Сюжет о мнимом безумии прозревшего человека появляется в незавершенном отрывке Толстого «Записки сумасшедшего». Герой «Записок», как странник Пушкина, как и сам Толстой, кажется окружающим безумным именно потому, что для его взора открылась фальшь повседневной обыденной жизни, построенной на всеобщем обмане. Своим уходом Нехлюдов, отец Сергий, Федор Кузьмич и мнимый сумасшедший отрекаются от рационалистической логики окружающего мира. В этот момент даже близкие считают их безумцами. Но то, что стало считаться сумасшествием в XIX веке, в допетровской Руси было признаком высшей мудрости и святости. Не случайно и странник, и юродивый созданы Пушкиным. Юродство и странничество, всячески преследуемые со времен Петра официальными властями, оставались и в XIX веке скрытой, но понятной простому народу формой протеста против несправедливости.

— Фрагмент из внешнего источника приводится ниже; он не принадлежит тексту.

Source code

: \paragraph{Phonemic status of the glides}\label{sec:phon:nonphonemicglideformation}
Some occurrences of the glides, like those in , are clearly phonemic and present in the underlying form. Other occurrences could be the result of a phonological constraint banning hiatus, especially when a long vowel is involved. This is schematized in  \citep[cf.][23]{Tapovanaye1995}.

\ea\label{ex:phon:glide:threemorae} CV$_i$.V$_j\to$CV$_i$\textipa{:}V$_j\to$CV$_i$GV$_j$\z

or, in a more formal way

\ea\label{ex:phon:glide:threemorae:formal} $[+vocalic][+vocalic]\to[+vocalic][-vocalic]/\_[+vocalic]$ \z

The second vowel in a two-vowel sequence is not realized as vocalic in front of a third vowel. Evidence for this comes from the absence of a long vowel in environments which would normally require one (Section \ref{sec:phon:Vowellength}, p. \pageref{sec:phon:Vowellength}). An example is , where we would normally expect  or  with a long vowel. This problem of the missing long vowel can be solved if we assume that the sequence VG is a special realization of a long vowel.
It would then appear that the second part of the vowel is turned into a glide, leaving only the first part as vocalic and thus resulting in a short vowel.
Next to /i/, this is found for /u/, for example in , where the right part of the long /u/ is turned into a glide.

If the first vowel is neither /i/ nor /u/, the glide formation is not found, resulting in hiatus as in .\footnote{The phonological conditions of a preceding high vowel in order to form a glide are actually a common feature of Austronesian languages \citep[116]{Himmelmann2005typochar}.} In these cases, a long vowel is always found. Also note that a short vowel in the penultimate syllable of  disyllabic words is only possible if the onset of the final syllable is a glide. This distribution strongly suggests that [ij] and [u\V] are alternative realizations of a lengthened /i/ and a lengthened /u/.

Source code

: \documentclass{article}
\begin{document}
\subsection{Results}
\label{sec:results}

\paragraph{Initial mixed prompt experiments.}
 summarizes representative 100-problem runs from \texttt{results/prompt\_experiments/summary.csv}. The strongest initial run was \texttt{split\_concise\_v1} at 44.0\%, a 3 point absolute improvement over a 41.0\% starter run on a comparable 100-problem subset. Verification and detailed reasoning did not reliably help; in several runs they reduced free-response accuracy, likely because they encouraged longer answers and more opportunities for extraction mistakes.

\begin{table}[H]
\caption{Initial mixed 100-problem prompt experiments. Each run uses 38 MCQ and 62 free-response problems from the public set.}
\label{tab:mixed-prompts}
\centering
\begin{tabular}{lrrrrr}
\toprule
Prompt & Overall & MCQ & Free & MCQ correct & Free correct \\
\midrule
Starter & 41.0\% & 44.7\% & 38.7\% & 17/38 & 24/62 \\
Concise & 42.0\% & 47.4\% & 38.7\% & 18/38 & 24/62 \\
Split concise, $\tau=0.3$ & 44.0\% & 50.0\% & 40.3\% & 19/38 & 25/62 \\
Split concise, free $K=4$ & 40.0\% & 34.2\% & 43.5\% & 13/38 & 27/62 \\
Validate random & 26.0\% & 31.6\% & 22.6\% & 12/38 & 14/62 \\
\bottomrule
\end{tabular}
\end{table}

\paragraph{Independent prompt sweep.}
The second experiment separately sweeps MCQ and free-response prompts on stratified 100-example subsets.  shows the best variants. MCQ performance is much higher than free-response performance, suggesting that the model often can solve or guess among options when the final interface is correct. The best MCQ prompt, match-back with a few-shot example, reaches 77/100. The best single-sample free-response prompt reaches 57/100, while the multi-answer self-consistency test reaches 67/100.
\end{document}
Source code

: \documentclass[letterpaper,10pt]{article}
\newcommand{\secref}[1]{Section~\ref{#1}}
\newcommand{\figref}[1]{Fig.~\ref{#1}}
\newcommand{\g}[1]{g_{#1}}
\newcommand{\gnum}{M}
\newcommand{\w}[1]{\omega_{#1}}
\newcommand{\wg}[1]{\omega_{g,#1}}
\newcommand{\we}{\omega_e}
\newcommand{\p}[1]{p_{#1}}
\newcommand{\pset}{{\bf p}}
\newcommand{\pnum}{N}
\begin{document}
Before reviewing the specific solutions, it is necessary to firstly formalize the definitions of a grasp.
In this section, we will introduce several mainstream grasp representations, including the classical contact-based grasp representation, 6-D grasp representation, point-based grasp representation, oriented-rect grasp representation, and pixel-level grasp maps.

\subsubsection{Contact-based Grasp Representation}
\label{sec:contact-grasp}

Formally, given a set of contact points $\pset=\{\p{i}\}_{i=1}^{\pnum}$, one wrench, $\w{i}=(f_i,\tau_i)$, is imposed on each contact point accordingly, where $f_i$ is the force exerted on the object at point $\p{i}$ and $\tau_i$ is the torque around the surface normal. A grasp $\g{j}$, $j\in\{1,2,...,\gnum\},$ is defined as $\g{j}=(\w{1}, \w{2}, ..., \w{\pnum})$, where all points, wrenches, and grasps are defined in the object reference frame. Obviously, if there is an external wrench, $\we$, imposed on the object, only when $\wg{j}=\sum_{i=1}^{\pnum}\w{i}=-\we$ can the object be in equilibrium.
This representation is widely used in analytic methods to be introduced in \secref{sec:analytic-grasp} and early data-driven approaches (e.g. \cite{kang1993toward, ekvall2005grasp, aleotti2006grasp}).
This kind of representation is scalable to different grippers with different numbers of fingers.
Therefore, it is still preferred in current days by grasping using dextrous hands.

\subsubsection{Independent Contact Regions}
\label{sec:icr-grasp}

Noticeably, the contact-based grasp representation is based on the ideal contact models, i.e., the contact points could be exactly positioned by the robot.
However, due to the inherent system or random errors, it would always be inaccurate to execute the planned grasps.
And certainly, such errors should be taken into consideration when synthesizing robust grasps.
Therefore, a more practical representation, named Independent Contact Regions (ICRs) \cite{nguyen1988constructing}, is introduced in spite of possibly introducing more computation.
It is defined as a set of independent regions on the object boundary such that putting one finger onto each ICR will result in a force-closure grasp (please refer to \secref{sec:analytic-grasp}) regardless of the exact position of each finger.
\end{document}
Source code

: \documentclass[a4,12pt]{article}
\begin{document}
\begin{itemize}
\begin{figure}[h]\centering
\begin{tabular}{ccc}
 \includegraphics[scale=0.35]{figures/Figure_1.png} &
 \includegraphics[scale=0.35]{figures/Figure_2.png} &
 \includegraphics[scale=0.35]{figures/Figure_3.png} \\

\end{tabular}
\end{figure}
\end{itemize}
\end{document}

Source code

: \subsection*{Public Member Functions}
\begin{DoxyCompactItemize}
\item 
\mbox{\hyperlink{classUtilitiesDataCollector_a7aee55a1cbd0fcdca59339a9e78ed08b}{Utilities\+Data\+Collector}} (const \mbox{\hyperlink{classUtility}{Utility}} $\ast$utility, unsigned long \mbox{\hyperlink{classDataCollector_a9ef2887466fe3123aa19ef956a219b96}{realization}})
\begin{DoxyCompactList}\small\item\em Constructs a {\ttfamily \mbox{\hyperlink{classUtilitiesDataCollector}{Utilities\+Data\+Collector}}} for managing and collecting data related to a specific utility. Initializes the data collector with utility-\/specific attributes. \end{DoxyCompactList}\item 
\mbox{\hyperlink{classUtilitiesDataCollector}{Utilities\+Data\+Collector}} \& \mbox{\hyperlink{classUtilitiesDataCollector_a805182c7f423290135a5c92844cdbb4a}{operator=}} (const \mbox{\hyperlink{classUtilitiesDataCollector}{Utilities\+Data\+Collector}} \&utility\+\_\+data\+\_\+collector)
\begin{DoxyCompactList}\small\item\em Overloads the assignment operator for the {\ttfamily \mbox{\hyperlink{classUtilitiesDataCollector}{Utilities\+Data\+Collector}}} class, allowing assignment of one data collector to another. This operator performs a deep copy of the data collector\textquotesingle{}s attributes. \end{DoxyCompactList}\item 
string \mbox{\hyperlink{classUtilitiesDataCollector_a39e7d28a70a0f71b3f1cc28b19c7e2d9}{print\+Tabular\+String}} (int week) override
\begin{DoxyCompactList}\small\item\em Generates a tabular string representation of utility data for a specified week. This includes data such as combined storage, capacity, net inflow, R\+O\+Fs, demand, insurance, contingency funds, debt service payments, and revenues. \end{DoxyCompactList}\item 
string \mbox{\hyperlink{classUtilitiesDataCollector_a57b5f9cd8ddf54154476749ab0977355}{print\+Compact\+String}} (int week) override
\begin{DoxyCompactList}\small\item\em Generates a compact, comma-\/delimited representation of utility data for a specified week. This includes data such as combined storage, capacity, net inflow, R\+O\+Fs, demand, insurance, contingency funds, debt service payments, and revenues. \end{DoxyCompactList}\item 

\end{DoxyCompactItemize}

Аналогию между фольклорным миром юродивого и миром героев Льва Толстого отчетливо видишь, когда обращаешься к образу ухода в его творчестве. На эту мысль невольно наталкиваешься, читая книгу Д. С. Лихачева и А. М. Панченко «Смеховой мир» Древней Руси». Полемизируя с теми, кто считает юродивых просто безумцами, Панченко пишет: «В русской (и не только в русской) истории известно сколько угодно случаев, когда люди здравого ума и твердой памяти покидали семью и благоустроенный домашний очаг — с идеальными целями. Так, между прочим, поступил престарелый Лев Толстой...»
Безумие героя «Записок сумасшедшего» Толстого тоже сродни умному юродству. Юродивый прозрел, и потому для грешников он безумен. Интересно, что даже в пространственном отношении сохраняется эта фольклорная традиция. Юродивый обитает на церковной паперти, причем его отношение к церкви очень двойственно. Во время церковной службы он передразнивает священника, гасит свечи, смущает народ. Оппозиция юродивых к официальной церкви общеизвестна. Именно на церковной паперти происходит прозрение героя «Записок сумасшедшего», который во время церковной службы решает, что «всего этого не должно быть», и уходит с народом. На паперти Нехлюдов целует нищего и Катюшу Маслову, здесь происходит его первое просветление.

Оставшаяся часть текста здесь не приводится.